Recovery Within the Healthcare System

“Why do I need to recover?” “Self-care isn’t needed in medicine.”  These are all too common responses when the topic of recovery and self-care are discussed within the context of the healthcare system.  

The concepts of ‘self-care’ and ‘recovery’ share many overlapping principles.  In essence, the need to establish a self-care or recovery routine is based on the fact that we are all human and, as such, have physical, emotional, and psychological limits to what we are able to do without ‘recharging our battery’.  Just as an athlete must recover following competition, so too do patients need to recover following medical or surgical treatments and healthcare professionals need to recover following the demands of busy and, frequently, stressful schedules. 

In order for the high level athlete to be able to return to the next training session or competition at their best, recovery is essential.  Those at the top of their respective sport are well known to emphasize the recovery process.  Without emphasizing proper recovery, humans are physically, psychologically and emotionally unable to continue to perform at their best consistently over time and become at increasingly higher risk of physical, psychological and emotional burnout.  The same applies in the healthcare system.  We are no different.

There are several components to a daily recovery program.  As described by high performance psychologist Dr.
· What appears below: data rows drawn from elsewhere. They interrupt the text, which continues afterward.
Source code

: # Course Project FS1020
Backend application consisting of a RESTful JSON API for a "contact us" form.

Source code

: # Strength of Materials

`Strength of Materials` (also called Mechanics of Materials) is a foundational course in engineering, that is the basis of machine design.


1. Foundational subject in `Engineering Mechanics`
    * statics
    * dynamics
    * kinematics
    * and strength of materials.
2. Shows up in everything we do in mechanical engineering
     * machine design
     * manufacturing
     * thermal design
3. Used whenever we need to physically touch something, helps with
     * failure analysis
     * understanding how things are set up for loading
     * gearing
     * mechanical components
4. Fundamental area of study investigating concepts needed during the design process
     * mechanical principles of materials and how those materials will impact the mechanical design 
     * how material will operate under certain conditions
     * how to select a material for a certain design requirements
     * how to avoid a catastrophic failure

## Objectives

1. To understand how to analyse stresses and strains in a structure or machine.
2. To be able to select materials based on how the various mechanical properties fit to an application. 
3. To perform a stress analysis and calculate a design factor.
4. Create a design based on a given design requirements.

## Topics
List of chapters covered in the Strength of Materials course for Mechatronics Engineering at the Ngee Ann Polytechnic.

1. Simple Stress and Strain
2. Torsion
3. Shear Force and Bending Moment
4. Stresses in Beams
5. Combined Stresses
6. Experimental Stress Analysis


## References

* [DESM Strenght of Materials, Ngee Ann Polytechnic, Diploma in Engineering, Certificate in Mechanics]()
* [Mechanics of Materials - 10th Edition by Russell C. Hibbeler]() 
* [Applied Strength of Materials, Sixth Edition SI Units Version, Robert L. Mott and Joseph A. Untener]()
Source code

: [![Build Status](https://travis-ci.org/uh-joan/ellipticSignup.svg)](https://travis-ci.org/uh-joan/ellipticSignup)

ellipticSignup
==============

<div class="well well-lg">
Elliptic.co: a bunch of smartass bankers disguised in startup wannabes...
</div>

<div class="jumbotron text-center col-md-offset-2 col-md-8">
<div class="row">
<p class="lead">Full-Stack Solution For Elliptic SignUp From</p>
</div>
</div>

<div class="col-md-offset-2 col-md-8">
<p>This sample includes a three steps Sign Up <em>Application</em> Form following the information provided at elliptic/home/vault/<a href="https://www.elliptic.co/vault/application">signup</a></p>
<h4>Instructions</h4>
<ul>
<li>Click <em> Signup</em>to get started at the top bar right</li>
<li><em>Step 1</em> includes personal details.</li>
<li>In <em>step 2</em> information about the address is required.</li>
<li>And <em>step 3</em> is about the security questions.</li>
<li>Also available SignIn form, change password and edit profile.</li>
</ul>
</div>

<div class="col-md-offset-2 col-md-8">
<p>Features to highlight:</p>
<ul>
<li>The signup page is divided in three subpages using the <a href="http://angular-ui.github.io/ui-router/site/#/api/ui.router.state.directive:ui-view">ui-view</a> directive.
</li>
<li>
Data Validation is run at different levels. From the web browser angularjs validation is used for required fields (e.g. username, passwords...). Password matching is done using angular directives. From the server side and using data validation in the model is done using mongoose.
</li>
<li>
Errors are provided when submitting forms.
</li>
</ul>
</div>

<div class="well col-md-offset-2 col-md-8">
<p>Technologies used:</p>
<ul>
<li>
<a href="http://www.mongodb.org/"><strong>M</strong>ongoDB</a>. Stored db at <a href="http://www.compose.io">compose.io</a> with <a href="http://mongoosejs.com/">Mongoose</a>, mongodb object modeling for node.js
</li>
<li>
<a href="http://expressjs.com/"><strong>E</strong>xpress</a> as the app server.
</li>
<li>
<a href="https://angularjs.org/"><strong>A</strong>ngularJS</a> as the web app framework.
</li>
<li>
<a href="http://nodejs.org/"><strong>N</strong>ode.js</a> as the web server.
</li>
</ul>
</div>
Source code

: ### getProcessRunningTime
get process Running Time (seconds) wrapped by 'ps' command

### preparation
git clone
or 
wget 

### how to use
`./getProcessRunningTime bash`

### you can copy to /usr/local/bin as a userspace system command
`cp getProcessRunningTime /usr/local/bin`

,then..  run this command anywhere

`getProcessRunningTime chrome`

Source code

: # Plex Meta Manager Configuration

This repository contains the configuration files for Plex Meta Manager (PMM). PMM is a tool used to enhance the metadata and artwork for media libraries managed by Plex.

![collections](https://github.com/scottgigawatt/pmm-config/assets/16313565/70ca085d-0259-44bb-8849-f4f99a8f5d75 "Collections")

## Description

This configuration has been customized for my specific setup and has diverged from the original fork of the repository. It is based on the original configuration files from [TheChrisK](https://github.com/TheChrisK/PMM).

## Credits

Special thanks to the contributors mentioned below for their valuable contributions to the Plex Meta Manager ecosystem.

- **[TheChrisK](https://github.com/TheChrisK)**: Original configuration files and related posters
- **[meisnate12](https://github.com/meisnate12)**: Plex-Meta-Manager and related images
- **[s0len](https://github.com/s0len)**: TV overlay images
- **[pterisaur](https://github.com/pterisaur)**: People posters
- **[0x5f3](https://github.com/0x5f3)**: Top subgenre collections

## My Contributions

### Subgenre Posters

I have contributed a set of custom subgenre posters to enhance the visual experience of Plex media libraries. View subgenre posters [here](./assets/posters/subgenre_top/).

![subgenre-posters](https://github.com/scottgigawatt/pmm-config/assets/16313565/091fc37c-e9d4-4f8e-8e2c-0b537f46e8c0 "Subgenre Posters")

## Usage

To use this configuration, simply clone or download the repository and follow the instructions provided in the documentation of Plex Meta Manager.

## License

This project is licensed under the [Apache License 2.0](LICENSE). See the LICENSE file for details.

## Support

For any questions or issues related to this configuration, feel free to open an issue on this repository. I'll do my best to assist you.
Michael Gervais, this includes mindset skills, proper nutrition and hydration, sufficient sleep, and regular exercise1.  The domain of mindset skills includes meditation as well as other skills, including optimism, stress management, and connection to purpose.  This allows for greater self-awareness of how we are coping, an optimistic perspective to allow us to continue through challenges and a guiding light to ensure we are living in a way that reflects what is most important to us.  Proper nutrition and hydration are essential to provide the basic building blocks of what our body and mind require for our physiologic processes to be at their best.  Sleep is an essential process that allows our brain and body to repair damage done through even regular day to day activities and has wide ranging benefits for our physical, emotional, and psychological wellbeing2.  Regular exercise is essential to keep our bodies fit and strong as well as providing numerous benefits to mental health.

The application of these skills allows the body and mind to regain its optimal state following exposure to stress, regardless of whether the stressor is physical, emotional, psychological or a combination.  The stressors need not be a particularly traumatic event, although they certainly could be.  From the patient perspective, a medication or physical procedure, and from a healthcare professional perspective, completion of a complex surgery, are common examples that definitely qualify.  For both patients and healthcare professionals to be able to return in the optimal state for being at their best, it is essential for there to be a recovery process in the interim.  Without adequate recovery, the body and mind will not have been sufficiently rested or provided with the necessary building blocks to continue to perform at a high level.  While it may be challenging to incorporate each of these aspects into a busy schedule, they are fundamentally all skills which can be developed and are necessary for us, as humans, to be at our best for ourselves and others.

Developing these skills for patients may allow for a faster recovery following treatment.  The skills can then be utilized within all aspects of life to allow the individual to be at their best for themselves and those around them.  Healthcare professionals will benefit in this fashion as well as with additional advantages of being able to provide patient care at their highest level and decrease the risk of burnout.  Many, although far from all, instances of burnout result at least in part from insufficient recovery following the regular demands placed upon all healthcare professionals.  In order for any of us to perform at our best in any area of life, we need to ensure we prioritize adequate recovery for our mind and body.  Put another way, without sufficient recovery, there cannot be high performance.

Just as athletes at the highest level of their sport emphasize recovery following training and competition, we must incorporate these skills into the healthcare system on a daily basis.  Doing so will allow each of us to be at our best for ourselves and those we seek to serve.

REFERENCES

1.         Gervais M, Carroll P. Compete to Create: An Approach to Living and Leading Authentically: Audible Originals, 2019.

2.         Walker M. Why We Sleep: Unlocking the Power of Sleep and Dreams. New York, NY: Scribner; 2017.